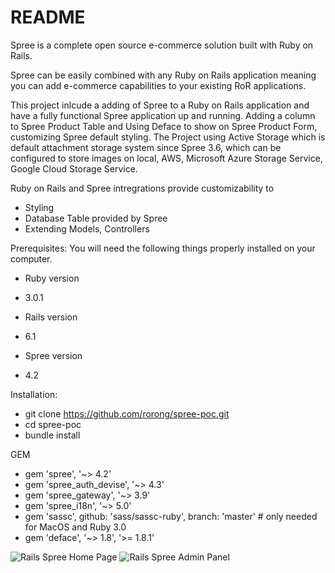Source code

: # README

Spree is a complete open source e-commerce solution built with Ruby on Rails.

Spree can be easily combined with any Ruby on Rails application meaning you can add e-commerce capabilities to your existing RoR applications.

This project inlcude a adding of Spree to a Ruby on Rails application and have a fully functional Spree application up and running. Adding a column to Spree Product Table and Using Deface to show on Spree Product Form, customizing Spree default styling. The Project using Active Storage which is default attachment storage system since Spree 3.6, which can be configured to store images on local, AWS, Microsoft Azure Storage Service, Google Cloud Storage Service. 

Ruby on Rails and Spree intregrations provide customizability to 
- Styling
- Database Table provided by Spree
- Extending Models, Controllers

Prerequisites:
You will need the following things properly installed on your computer.
* Ruby version
- 3.0.1

* Rails version
- 6.1

* Spree version
- 4.2

Installation:
- git clone https://github.com/rorong/spree-poc.git
- cd spree-poc
- bundle install

GEM
- gem 'spree', '~> 4.2'
- gem 'spree_auth_devise', '~> 4.3'
- gem 'spree_gateway', '~> 3.9'
- gem 'spree_i18n', '~> 5.0'
- gem 'sassc', github: 'sass/sassc-ruby', branch: 'master' # only needed for MacOS and Ruby 3.0
- gem 'deface', '~> 1.8', '>= 1.8.1'

![Rails Spree Home Page](https://user-images.githubusercontent.com/18528697/123435306-0f8f1c00-d5eb-11eb-8b59-84de4a84093f.png)
![Rails Spree Admin Panel](https://user-images.githubusercontent.com/18528697/123435669-6eed2c00-d5eb-11eb-9bc2-bc3bf4a531ef.png)
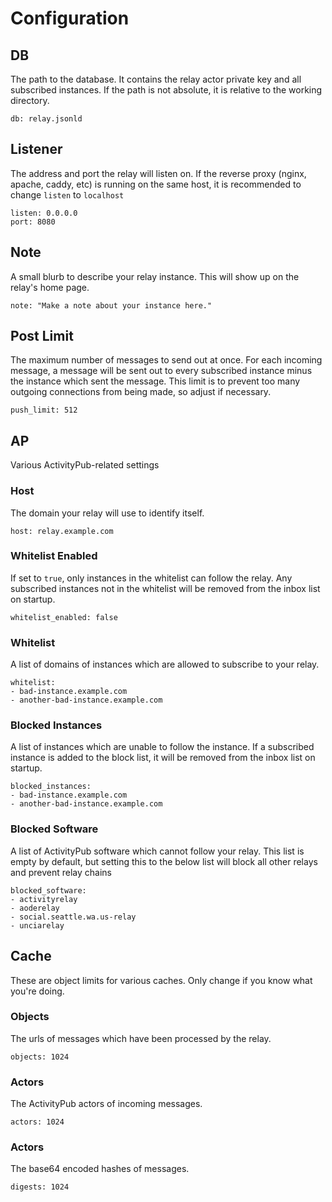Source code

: # Configuration

## DB

The path to the database. It contains the relay actor private key and all subscribed
instances. If the path is not absolute, it is relative to the working directory.

	db: relay.jsonld


## Listener

The address and port the relay will listen on. If the reverse proxy (nginx, apache, caddy, etc)
is running on the same host, it is recommended to change `listen` to `localhost`

	listen: 0.0.0.0
	port: 8080


## Note

A small blurb to describe your relay instance. This will show up on the relay's home page.

	note: "Make a note about your instance here."


## Post Limit

The maximum number of messages to send out at once. For each incoming message, a message will be
sent out to every subscribed instance minus the instance which sent the message. This limit
is to prevent too many outgoing connections from being made, so adjust if necessary.

	push_limit: 512


## AP

Various ActivityPub-related settings


### Host

The domain your relay will use to identify itself.

	host: relay.example.com


### Whitelist Enabled

If set to `true`, only instances in the whitelist can follow the relay. Any subscribed instances
not in the whitelist will be removed from the inbox list on startup.

	whitelist_enabled: false


### Whitelist

A list of domains of instances which are allowed to subscribe to your relay.

	whitelist:
	- bad-instance.example.com
	- another-bad-instance.example.com


### Blocked Instances

A list of instances which are unable to follow the instance. If a subscribed instance is added to
the block list, it will be removed from the inbox list on startup.

	blocked_instances:
	- bad-instance.example.com
	- another-bad-instance.example.com


### Blocked Software

A list of ActivityPub software which cannot follow your relay. This list is empty by default, but
setting this to the below list will block all other relays and prevent relay chains

	blocked_software:
	- activityrelay
	- aoderelay
	- social.seattle.wa.us-relay
	- unciarelay


## Cache

These are object limits for various caches. Only change if you know what you're doing.


### Objects

The urls of messages which have been processed by the relay.

	objects: 1024


### Actors

The ActivityPub actors of incoming messages.

	actors: 1024


### Actors

The base64 encoded hashes of messages.

	digests: 1024
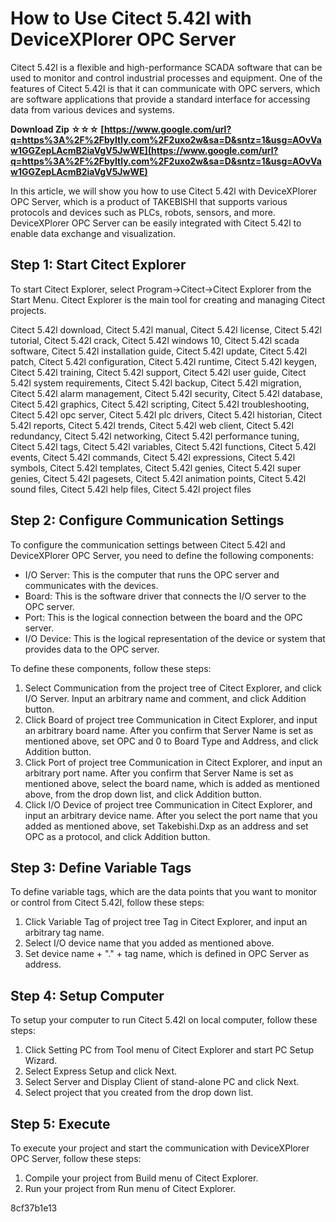 # How to Use Citect 5.42l with DeviceXPlorer OPC Server
 
Citect 5.42l is a flexible and high-performance SCADA software that can be used to monitor and control industrial processes and equipment. One of the features of Citect 5.42l is that it can communicate with OPC servers, which are software applications that provide a standard interface for accessing data from various devices and systems.
 
**Download Zip ☆☆☆ [https://www.google.com/url?q=https%3A%2F%2Fbyltly.com%2F2uxo2w&sa=D&sntz=1&usg=AOvVaw1GGZepLAcmB2iaVgV5JwWE](https://www.google.com/url?q=https%3A%2F%2Fbyltly.com%2F2uxo2w&sa=D&sntz=1&usg=AOvVaw1GGZepLAcmB2iaVgV5JwWE)**


 
In this article, we will show you how to use Citect 5.42l with DeviceXPlorer OPC Server, which is a product of TAKEBISHI that supports various protocols and devices such as PLCs, robots, sensors, and more. DeviceXPlorer OPC Server can be easily integrated with Citect 5.42l to enable data exchange and visualization.
 
## Step 1: Start Citect Explorer
 
To start Citect Explorer, select Program->Citect->Citect Explorer from the Start Menu. Citect Explorer is the main tool for creating and managing Citect projects.
 
Citect 5.42l download,  Citect 5.42l manual,  Citect 5.42l license,  Citect 5.42l tutorial,  Citect 5.42l crack,  Citect 5.42l windows 10,  Citect 5.42l scada software,  Citect 5.42l installation guide,  Citect 5.42l update,  Citect 5.42l patch,  Citect 5.42l configuration,  Citect 5.42l runtime,  Citect 5.42l keygen,  Citect 5.42l training,  Citect 5.42l support,  Citect 5.42l user guide,  Citect 5.42l system requirements,  Citect 5.42l backup,  Citect 5.42l migration,  Citect 5.42l alarm management,  Citect 5.42l security,  Citect 5.42l database,  Citect 5.42l graphics,  Citect 5.42l scripting,  Citect 5.42l troubleshooting,  Citect 5.42l opc server,  Citect 5.42l plc drivers,  Citect 5.42l historian,  Citect 5.42l reports,  Citect 5.42l trends,  Citect 5.42l web client,  Citect 5.42l redundancy,  Citect 5.42l networking,  Citect 5.42l performance tuning,  Citect 5.42l tags,  Citect 5.42l variables,  Citect 5.42l functions,  Citect 5.42l events,  Citect 5.42l commands,  Citect 5.42l expressions,  Citect 5.42l symbols,  Citect 5.42l templates,  Citect 5.42l genies,  Citect 5.42l super genies,  Citect 5.42l pagesets,  Citect 5.42l animation points,  Citect 5.42l sound files,  Citect 5.42l help files,  Citect 5.42l project files
 
## Step 2: Configure Communication Settings
 
To configure the communication settings between Citect 5.42l and DeviceXPlorer OPC Server, you need to define the following components:
 
- I/O Server: This is the computer that runs the OPC server and communicates with the devices.
- Board: This is the software driver that connects the I/O server to the OPC server.
- Port: This is the logical connection between the board and the OPC server.
- I/O Device: This is the logical representation of the device or system that provides data to the OPC server.

To define these components, follow these steps:

1. Select Communication from the project tree of Citect Explorer, and click I/O Server. Input an arbitrary name and comment, and click Addition button.
2. Click Board of project tree Communication in Citect Explorer, and input an arbitrary board name. After you confirm that Server Name is set as mentioned above, set OPC and 0 to Board Type and Address, and click Addition button.
3. Click Port of project tree Communication in Citect Explorer, and input an arbitrary port name. After you confirm that Server Name is set as mentioned above, select the board name, which is added as mentioned above, from the drop down list, and click Addition button.
4. Click I/O Device of project tree Communication in Citect Explorer, and input an arbitrary device name. After you select the port name that you added as mentioned above, set Takebishi.Dxp as an address and set OPC as a protocol, and click Addition button.

## Step 3: Define Variable Tags
 
To define variable tags, which are the data points that you want to monitor or control from Citect 5.42l, follow these steps:

1. Click Variable Tag of project tree Tag in Citect Explorer, and input an arbitrary tag name.
2. Select I/O device name that you added as mentioned above.
3. Set device name + "." + tag name, which is defined in OPC Server as address.

## Step 4: Setup Computer
 
To setup your computer to run Citect 5.42l on local computer, follow these steps:

1. Click Setting PC from Tool menu of Citect Explorer and start PC Setup Wizard.
2. Select Express Setup and click Next.
3. Select Server and Display Client of stand-alone PC and click Next.
4. Select project that you created from the drop down list.

## Step 5: Execute
 
To execute your project and start the communication with DeviceXPlorer OPC Server, follow these steps:

1. Compile your project from Build menu of Citect Explorer.
2. Run your project from Run menu of Citect Explorer.

 8cf37b1e13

* * * *

Print every entry exactly as written, without the pictures.

Source code

: # README

Spree is a complete open source e-commerce solution built with Ruby on Rails.

Spree can be easily combined with any Ruby on Rails application meaning you can add e-commerce capabilities to your existing RoR applications.

This project inlcude a adding of Spree to a Ruby on Rails application and have a fully functional Spree application up and running. Adding a column to Spree Product Table and Using Deface to show on Spree Product Form, customizing Spree default styling. The Project using Active Storage which is default attachment storage system since Spree 3.6, which can be configured to store images on local, AWS, Microsoft Azure Storage Service, Google Cloud Storage Service. 

Ruby on Rails and Spree intregrations provide customizability to 
- Styling
- Database Table provided by Spree
- Extending Models, Controllers

Prerequisites:
You will need the following things properly installed on your computer.
* Ruby version
- 3.0.1

* Rails version
- 6.1

* Spree version
- 4.2

Installation:
- git clone https://github.com/rorong/spree-poc.git
- cd spree-poc
- bundle install

GEM
- gem 'spree', '~> 4.2'
- gem 'spree_auth_devise', '~> 4.3'
- gem 'spree_gateway', '~> 3.9'
- gem 'spree_i18n', '~> 5.0'
- gem 'sassc', github: 'sass/sassc-ruby', branch: 'master' # only needed for MacOS and Ruby 3.0
- gem 'deface', '~> 1.8', '>= 1.8.1'

![Rails Spree Home Page](https://user-images.githubusercontent.com/18528697/123435306-0f8f1c00-d5eb-11eb-8b59-84de4a84093f.png)
![Rails Spree Admin Panel](https://user-images.githubusercontent.com/18528697/123435669-6eed2c00-d5eb-11eb-9bc2-bc3bf4a531ef.png)
Source code

: # Configuration

## DB

The path to the database. It contains the relay actor private key and all subscribed
instances. If the path is not absolute, it is relative to the working directory.

	db: relay.jsonld


## Listener

The address and port the relay will listen on. If the reverse proxy (nginx, apache, caddy, etc)
is running on the same host, it is recommended to change `listen` to `localhost`

	listen: 0.0.0.0
	port: 8080


## Note

A small blurb to describe your relay instance. This will show up on the relay's home page.

	note: "Make a note about your instance here."


## Post Limit

The maximum number of messages to send out at once. For each incoming message, a message will be
sent out to every subscribed instance minus the instance which sent the message. This limit
is to prevent too many outgoing connections from being made, so adjust if necessary.

	push_limit: 512


## AP

Various ActivityPub-related settings


### Host

The domain your relay will use to identify itself.

	host: relay.example.com


### Whitelist Enabled

If set to `true`, only instances in the whitelist can follow the relay. Any subscribed instances
not in the whitelist will be removed from the inbox list on startup.

	whitelist_enabled: false


### Whitelist

A list of domains of instances which are allowed to subscribe to your relay.

	whitelist:
	- bad-instance.example.com
	- another-bad-instance.example.com


### Blocked Instances

A list of instances which are unable to follow the instance. If a subscribed instance is added to
the block list, it will be removed from the inbox list on startup.

	blocked_instances:
	- bad-instance.example.com
	- another-bad-instance.example.com


### Blocked Software

A list of ActivityPub software which cannot follow your relay. This list is empty by default, but
setting this to the below list will block all other relays and prevent relay chains

	blocked_software:
	- activityrelay
	- aoderelay
	- social.seattle.wa.us-relay
	- unciarelay


## Cache

These are object limits for various caches. Only change if you know what you're doing.


### Objects

The urls of messages which have been processed by the relay.

	objects: 1024


### Actors

The ActivityPub actors of incoming messages.

	actors: 1024


### Actors

The base64 encoded hashes of messages.

	digests: 1024
 # How to Use Citect 5.42l with DeviceXPlorer OPC Server
 
Citect 5.42l is a flexible and high-performance SCADA software that can be used to monitor and control industrial processes and equipment. One of the features of Citect 5.42l is that it can communicate with OPC servers, which are software applications that provide a standard interface for accessing data from various devices and systems.
 
**Download Zip ☆☆☆ [https://www.google.com/url?q=https%3A%2F%2Fbyltly.com%2F2uxo2w&sa=D&sntz=1&usg=AOvVaw1GGZepLAcmB2iaVgV5JwWE](https://www.google.com/url?q=https%3A%2F%2Fbyltly.com%2F2uxo2w&sa=D&sntz=1&usg=AOvVaw1GGZepLAcmB2iaVgV5JwWE)**


 
In this article, we will show you how to use Citect 5.42l with DeviceXPlorer OPC Server, which is a product of TAKEBISHI that supports various protocols and devices such as PLCs, robots, sensors, and more. DeviceXPlorer OPC Server can be easily integrated with Citect 5.42l to enable data exchange and visualization.
 
## Step 1: Start Citect Explorer
 
To start Citect Explorer, select Program->Citect->Citect Explorer from the Start Menu. Citect Explorer is the main tool for creating and managing Citect projects.
 
Citect 5.42l download,  Citect 5.42l manual,  Citect 5.42l license,  Citect 5.42l tutorial,  Citect 5.42l crack,  Citect 5.42l windows 10,  Citect 5.42l scada software,  Citect 5.42l installation guide,  Citect 5.42l update,  Citect 5.42l patch,  Citect 5.42l configuration,  Citect 5.42l runtime,  Citect 5.42l keygen,  Citect 5.42l training,  Citect 5.42l support,  Citect 5.42l user guide,  Citect 5.42l system requirements,  Citect 5.42l backup,  Citect 5.42l migration,  Citect 5.42l alarm management,  Citect 5.42l security,  Citect 5.42l database,  Citect 5.42l graphics,  Citect 5.42l scripting,  Citect 5.42l troubleshooting,  Citect 5.42l opc server,  Citect 5.42l plc drivers,  Citect 5.42l historian,  Citect 5.42l reports,  Citect 5.42l trends,  Citect 5.42l web client,  Citect 5.42l redundancy,  Citect 5.42l networking,  Citect 5.42l performance tuning,  Citect 5.42l tags,  Citect 5.42l variables,  Citect 5.42l functions,  Citect 5.42l events,  Citect 5.42l commands,  Citect 5.42l expressions,  Citect 5.42l symbols,  Citect 5.42l templates,  Citect 5.42l genies,  Citect 5.42l super genies,  Citect 5.42l pagesets,  Citect 5.42l animation points,  Citect 5.42l sound files,  Citect 5.42l help files,  Citect 5.42l project files
 
## Step 2: Configure Communication Settings
 
To configure the communication settings between Citect 5.42l and DeviceXPlorer OPC Server, you need to define the following components:
 
- I/O Server: This is the computer that runs the OPC server and communicates with the devices.
- Board: This is the software driver that connects the I/O server to the OPC server.
- Port: This is the logical connection between the board and the OPC server.
- I/O Device: This is the logical representation of the device or system that provides data to the OPC server.

To define these components, follow these steps:

1. Select Communication from the project tree of Citect Explorer, and click I/O Server. Input an arbitrary name and comment, and click Addition button.
2. Click Board of project tree Communication in Citect Explorer, and input an arbitrary board name. After you confirm that Server Name is set as mentioned above, set OPC and 0 to Board Type and Address, and click Addition button.
3. Click Port of project tree Communication in Citect Explorer, and input an arbitrary port name. After you confirm that Server Name is set as mentioned above, select the board name, which is added as mentioned above, from the drop down list, and click Addition button.
4. Click I/O Device of project tree Communication in Citect Explorer, and input an arbitrary device name. After you select the port name that you added as mentioned above, set Takebishi.Dxp as an address and set OPC as a protocol, and click Addition button.

## Step 3: Define Variable Tags
 
To define variable tags, which are the data points that you want to monitor or control from Citect 5.42l, follow these steps:

1. Click Variable Tag of project tree Tag in Citect Explorer, and input an arbitrary tag name.
2. Select I/O device name that you added as mentioned above.
3. Set device name + "." + tag name, which is defined in OPC Server as address.

## Step 4: Setup Computer
 
To setup your computer to run Citect 5.42l on local computer, follow these steps:

1. Click Setting PC from Tool menu of Citect Explorer and start PC Setup Wizard.
2. Select Express Setup and click Next.
3. Select Server and Display Client of stand-alone PC and click Next.
4. Select project that you created from the drop down list.

## Step 5: Execute
 
To execute your project and start the communication with DeviceXPlorer OPC Server, follow these steps:

1. Compile your project from Build menu of Citect Explorer.
2. Run your project from Run menu of Citect Explorer.

 8cf37b1e13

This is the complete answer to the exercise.